In August of this year, Microsoft included in the new release of Skype end-to-end end-to-end encryption, called “Private Conversations”. Encryption works for calls, text messages, as well as files and uses the Signal protocol developed by the non-profit organization Open Whisper Systems.


Of course, in Skype and before the advent of "private conversations" encryption was used, but it was not channel encryption between two users, on keys developed only for their end devices. Prior to the purchase of this messenger by Microsoft, Skype used AES encryption of the channel with 256-bit session keys, but then it was completely abandoned. And now, for normal communication, Skype uses the TLS protocol, which “covers” the channel between the user and the company's cloud.


Virtually all modern data leakage prevention systems (DLP systems) have learned to track (and some even control) the usual transfer of messages and files to Skype through a fairly standard technique - certificate substitution, known as the man-in-the-middle attack (MitM). However, for “private conversations” this trick no longer passes.


We in DeviceLock solved this problem by using simultaneous monitoring of network connections and local agents working directly on the monitored machine. As a result, DeviceLock DLP can fully control “private conversations” in Skype. Fully - it means that the system not only monitors the fact of data transfer and even its composition, but also makes a decision in real time on whether to allow the transfer of files and messages depending on their content and the security policies set for this user.


I will show with a real example how the transfer of messages containing email addresses or TIN files in “private conversation” is prohibited.
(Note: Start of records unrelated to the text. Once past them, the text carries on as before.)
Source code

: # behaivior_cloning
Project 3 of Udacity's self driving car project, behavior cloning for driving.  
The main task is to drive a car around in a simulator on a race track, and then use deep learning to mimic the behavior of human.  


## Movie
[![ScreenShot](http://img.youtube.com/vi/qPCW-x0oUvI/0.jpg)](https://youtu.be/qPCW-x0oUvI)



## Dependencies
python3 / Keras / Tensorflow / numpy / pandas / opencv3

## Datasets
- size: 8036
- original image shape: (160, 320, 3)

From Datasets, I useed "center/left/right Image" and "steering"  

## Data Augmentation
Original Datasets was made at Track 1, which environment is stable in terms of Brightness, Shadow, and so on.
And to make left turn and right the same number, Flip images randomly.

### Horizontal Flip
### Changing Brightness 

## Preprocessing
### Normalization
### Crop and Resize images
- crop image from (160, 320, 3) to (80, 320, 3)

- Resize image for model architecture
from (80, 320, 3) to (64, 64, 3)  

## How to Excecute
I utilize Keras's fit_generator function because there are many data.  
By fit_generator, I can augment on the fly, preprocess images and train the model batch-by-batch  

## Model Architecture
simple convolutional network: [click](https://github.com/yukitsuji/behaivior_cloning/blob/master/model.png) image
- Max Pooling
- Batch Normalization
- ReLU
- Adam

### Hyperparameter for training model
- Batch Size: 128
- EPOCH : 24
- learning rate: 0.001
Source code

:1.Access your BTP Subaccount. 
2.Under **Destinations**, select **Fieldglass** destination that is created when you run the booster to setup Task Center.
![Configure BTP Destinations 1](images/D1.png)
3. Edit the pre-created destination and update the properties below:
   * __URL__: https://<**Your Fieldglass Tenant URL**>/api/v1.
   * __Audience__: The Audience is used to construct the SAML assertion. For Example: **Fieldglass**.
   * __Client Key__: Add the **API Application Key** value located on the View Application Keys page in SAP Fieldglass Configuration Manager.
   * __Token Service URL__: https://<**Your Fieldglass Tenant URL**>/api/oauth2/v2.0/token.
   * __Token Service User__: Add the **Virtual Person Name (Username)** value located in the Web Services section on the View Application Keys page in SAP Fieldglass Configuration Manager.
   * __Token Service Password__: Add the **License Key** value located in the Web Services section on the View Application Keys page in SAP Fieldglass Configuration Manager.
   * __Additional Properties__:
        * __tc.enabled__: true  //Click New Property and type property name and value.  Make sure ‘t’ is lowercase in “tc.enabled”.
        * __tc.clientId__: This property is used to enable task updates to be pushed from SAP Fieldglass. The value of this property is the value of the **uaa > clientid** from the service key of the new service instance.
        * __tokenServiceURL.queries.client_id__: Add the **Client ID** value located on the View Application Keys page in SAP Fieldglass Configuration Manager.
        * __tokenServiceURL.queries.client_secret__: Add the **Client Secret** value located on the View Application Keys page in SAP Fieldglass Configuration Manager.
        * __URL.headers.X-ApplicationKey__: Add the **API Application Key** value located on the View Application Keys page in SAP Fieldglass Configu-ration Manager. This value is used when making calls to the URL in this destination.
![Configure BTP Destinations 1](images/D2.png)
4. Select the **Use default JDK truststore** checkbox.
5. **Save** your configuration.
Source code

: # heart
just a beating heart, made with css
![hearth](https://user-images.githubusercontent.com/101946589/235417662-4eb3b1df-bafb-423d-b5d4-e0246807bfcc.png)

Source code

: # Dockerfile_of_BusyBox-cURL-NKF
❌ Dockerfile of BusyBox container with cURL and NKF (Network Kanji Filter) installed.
Create two rules for the Skype protocol, prohibiting email address and TIN in outgoing files and messages.




We try to transfer the e-mail address in “private conversation” by message.



Send an email address in a Skype Private Chat


As you can see, Skype could not send only the message that contains the email address. At the same time, the entire conversation is recorded in the DeviceLock DLP shadow copy log:



A shadow copy of Skype private messaging messages created by DeviceLock DLP


Now we will try to transfer two files in “private conversation”, one of which contains
INN.



Skype File Transfer


We see that the second file could not be sent, but blocked in the shadow copy log:



A shadow copy of a Skype Private Chat file created by DeviceLock DLP


This is the simplest example of real-time content filtering, demonstrating the ability of DLP to fully control the transfer of data to Skype, even if it uses pass-through encryption.